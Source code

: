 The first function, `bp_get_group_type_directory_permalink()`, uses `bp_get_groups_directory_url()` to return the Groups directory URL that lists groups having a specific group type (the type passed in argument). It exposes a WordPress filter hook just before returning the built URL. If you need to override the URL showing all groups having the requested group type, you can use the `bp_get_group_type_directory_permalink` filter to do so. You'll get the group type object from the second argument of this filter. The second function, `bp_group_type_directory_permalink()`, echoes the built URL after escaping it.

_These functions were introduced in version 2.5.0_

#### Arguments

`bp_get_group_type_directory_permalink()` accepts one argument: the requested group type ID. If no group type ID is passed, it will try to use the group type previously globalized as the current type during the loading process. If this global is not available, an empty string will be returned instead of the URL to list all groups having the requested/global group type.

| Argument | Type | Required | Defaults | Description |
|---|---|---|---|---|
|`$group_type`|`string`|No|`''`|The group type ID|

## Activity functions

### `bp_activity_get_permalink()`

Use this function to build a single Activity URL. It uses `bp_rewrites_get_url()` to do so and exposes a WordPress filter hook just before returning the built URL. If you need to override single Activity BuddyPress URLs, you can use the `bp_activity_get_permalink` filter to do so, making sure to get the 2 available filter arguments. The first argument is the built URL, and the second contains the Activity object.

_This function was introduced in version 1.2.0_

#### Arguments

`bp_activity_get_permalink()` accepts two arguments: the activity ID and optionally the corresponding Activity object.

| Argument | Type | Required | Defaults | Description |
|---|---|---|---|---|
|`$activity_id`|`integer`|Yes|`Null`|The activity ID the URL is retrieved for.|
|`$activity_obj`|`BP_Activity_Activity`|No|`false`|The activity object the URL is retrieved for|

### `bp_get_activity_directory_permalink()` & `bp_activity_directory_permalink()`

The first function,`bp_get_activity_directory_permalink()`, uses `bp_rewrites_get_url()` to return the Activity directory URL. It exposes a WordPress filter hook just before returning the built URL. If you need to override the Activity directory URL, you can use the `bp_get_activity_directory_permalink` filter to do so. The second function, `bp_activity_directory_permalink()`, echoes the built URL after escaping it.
#####
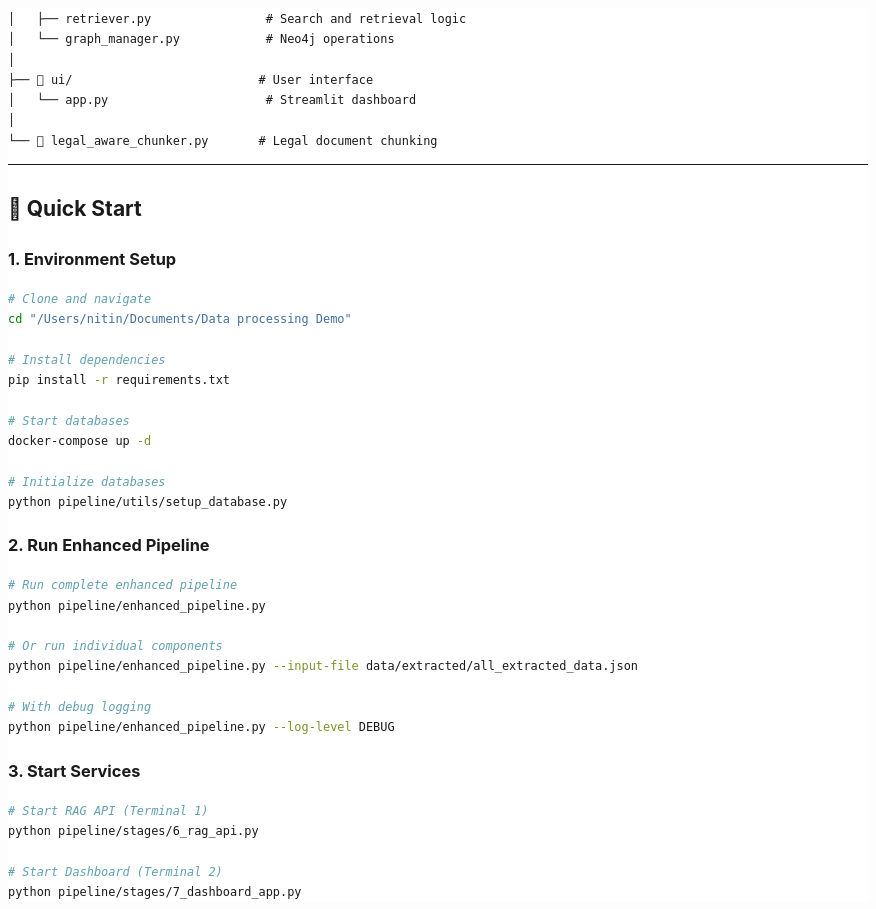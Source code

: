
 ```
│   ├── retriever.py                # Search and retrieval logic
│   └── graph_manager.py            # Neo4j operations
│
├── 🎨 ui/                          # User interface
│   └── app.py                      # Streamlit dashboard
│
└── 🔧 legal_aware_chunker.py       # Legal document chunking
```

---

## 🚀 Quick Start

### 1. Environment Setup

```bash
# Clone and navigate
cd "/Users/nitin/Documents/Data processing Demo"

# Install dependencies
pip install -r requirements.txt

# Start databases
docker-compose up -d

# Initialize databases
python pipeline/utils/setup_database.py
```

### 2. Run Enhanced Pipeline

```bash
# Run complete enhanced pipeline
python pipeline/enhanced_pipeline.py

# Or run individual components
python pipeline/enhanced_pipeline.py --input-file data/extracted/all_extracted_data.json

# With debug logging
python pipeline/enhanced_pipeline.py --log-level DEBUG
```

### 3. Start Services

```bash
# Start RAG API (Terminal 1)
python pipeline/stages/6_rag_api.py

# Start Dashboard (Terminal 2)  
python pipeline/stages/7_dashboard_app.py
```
#####
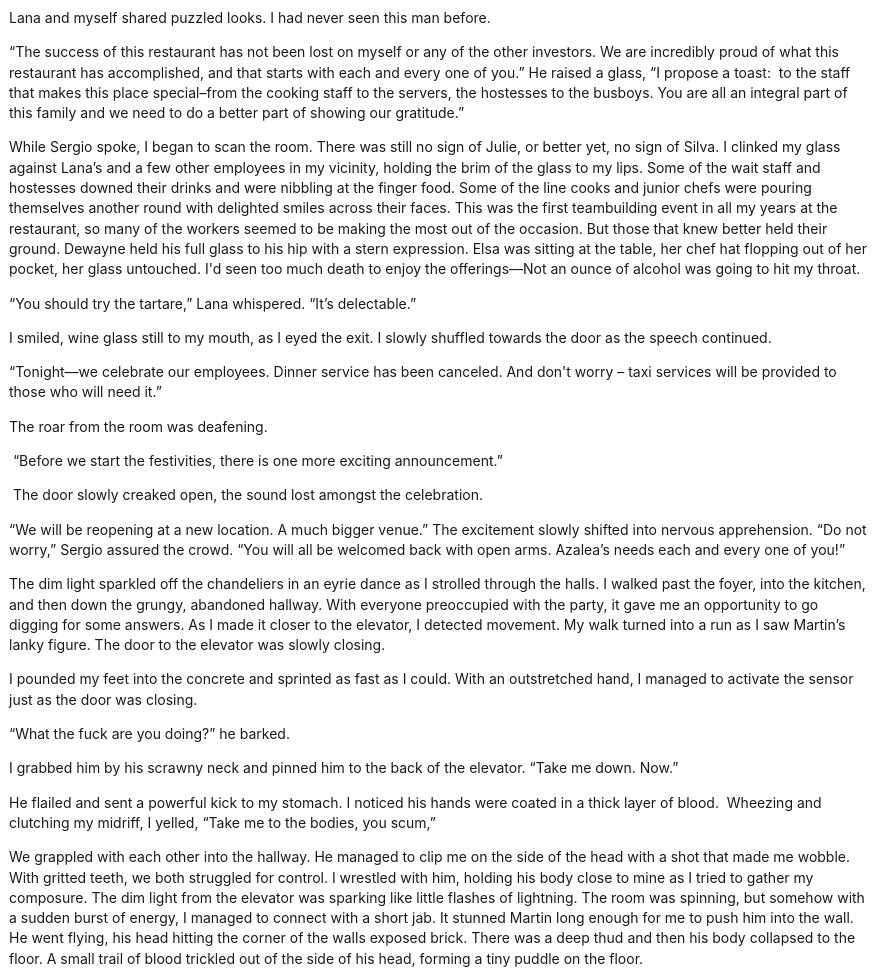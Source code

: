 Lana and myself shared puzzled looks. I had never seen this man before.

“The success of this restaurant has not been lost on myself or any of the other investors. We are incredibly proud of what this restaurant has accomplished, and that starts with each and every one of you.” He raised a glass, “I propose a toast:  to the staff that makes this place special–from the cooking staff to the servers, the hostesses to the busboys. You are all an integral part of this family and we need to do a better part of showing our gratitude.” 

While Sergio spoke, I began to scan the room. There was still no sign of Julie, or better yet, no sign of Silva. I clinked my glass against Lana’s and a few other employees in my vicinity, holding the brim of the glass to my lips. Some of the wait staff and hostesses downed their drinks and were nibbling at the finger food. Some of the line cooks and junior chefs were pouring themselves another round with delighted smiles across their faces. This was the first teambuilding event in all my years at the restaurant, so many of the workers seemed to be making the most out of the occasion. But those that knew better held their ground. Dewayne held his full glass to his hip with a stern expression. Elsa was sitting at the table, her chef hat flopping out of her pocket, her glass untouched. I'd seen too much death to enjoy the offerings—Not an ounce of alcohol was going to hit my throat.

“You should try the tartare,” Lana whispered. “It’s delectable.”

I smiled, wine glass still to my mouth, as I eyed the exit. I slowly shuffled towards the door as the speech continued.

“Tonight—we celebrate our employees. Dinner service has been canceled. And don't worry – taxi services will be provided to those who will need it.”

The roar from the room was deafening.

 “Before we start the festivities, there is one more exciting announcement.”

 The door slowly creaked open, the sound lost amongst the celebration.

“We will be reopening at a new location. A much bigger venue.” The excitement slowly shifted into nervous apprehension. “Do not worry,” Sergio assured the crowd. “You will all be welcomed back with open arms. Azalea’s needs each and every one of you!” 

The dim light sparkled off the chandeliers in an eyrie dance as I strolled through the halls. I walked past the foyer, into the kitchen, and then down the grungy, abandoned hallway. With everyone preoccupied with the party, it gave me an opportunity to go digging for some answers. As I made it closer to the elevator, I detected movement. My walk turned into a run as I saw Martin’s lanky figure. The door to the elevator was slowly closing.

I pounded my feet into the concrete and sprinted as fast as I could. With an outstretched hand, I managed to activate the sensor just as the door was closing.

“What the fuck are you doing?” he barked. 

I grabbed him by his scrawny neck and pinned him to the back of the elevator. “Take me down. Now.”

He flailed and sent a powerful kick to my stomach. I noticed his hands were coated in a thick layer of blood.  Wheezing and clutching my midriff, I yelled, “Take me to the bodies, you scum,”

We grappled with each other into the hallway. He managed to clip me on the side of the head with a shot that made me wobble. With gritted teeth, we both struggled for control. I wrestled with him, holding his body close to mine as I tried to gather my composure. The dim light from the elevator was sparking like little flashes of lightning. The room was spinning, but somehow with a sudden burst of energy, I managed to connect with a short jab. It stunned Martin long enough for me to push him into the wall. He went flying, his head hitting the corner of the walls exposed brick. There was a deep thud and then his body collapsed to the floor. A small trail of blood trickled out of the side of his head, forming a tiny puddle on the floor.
#####
■ **What is needed**: Where a line of the records contains the word "introduced", copy that line.

■ **Written answer**:
_These functions were introduced in version 2.5.0_
_This function was introduced in version 1.2.0_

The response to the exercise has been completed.